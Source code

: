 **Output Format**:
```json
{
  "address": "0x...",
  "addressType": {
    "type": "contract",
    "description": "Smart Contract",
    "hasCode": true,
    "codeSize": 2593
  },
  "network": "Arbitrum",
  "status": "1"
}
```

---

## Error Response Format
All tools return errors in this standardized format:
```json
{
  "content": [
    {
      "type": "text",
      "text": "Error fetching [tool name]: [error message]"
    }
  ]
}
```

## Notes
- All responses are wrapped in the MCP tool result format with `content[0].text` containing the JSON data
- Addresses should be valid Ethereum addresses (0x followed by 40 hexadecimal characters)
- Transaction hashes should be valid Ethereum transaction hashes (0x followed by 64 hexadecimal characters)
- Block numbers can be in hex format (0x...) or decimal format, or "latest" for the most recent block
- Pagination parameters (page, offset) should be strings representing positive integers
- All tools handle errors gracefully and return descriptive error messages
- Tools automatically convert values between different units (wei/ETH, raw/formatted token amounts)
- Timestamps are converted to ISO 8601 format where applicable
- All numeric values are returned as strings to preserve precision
* * * * * * *
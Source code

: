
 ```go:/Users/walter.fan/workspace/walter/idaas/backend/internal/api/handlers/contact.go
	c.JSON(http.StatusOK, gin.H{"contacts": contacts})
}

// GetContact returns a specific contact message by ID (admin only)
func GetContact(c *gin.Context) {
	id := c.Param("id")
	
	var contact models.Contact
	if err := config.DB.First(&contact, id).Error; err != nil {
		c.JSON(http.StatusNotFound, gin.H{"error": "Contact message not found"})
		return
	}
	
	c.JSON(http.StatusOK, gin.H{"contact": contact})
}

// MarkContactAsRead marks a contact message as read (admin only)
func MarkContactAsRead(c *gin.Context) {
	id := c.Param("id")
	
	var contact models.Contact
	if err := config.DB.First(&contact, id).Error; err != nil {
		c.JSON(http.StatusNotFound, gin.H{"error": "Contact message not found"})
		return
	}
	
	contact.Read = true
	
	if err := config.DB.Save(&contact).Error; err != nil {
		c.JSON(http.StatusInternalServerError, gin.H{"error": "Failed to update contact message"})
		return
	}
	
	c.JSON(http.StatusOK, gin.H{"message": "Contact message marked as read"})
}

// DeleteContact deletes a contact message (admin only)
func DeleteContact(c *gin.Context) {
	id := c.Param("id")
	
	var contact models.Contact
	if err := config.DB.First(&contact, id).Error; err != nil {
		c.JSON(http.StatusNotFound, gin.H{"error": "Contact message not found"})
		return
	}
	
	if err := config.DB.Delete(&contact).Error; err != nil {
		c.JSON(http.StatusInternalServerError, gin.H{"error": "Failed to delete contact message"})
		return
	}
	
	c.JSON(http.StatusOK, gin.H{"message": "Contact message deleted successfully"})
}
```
* * * * * * *
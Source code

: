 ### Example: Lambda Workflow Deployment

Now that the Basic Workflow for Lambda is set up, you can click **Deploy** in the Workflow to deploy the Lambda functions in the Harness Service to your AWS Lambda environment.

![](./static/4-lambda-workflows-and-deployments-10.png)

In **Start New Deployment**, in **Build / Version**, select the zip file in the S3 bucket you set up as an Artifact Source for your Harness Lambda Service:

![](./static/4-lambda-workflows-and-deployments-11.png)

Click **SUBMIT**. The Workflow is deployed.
* * * * * * *
▸ REQUIREMENT
Only the lines containing the string "hexadecimal" are needed; pull them out of the records.

▸ WRITTEN ANSWER
- Addresses should be valid Ethereum addresses (0x followed by 40 hexadecimal characters)
- Transaction hashes should be valid Ethereum transaction hashes (0x followed by 64 hexadecimal characters)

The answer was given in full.